Within the entries that follow, show each line where the word "Class" occurs.

**** Raw data

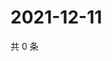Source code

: # 2021-12-11

共 0 条

<!-- BEGIN WEIBO -->
<!-- 最后更新时间 Sat Dec 11 2021 06:11:28 GMT+0800 (China Standard Time) -->

<!-- END WEIBO -->
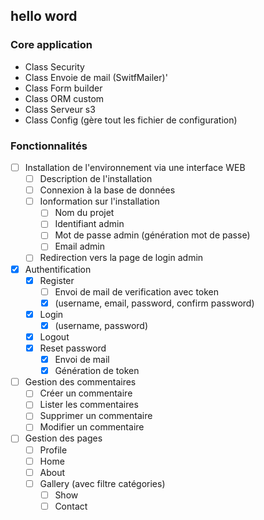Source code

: ## hello word

### Core application

- Class Security
- Class Envoie de mail (SwitfMailer)'
- Class Form builder
- Class ORM custom
- Class Serveur s3
- Class Config (gère tout les fichier de configuration)


### Fonctionnalités

- [ ] Installation de l'environnement via une interface WEB
  - [ ] Description de l'installation
  - [ ] Connexion à la base de données
  - [ ] Ionformation sur l'installation
    - [ ] Nom du projet
    - [ ] Identifiant admin
    - [ ] Mot de passe admin (génération mot de passe)
    - [ ] Email admin
  - [ ] Redirection vers la page de login admin

- [x] Authentification
  - [x] Register
    - [ ] Envoi de mail de verification avec token
    - [x] (username, email, password, confirm password)
  - [x] Login
    - [x] (username, password)
  - [x] Logout
  - [x] Reset password
    - [x] Envoi de mail
    - [x] Génération de token

- [ ] Gestion des commentaires
    - [ ] Créer un commentaire
    - [ ] Lister les commentaires
    - [ ] Supprimer un commentaire
    - [ ] Modifier un commentaire

- [ ] Gestion des pages
    - [ ] Profile
    - [ ] Home
    - [ ] About
    - [ ] Gallery (avec filtre catégories)
      - [ ] Show
      - [ ] Contact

********

• Exercise solution
- Class Security
- Class Envoie de mail (SwitfMailer)'
- Class Form builder
- Class ORM custom
- Class Serveur s3
- Class Config (gère tout les fichier de configuration)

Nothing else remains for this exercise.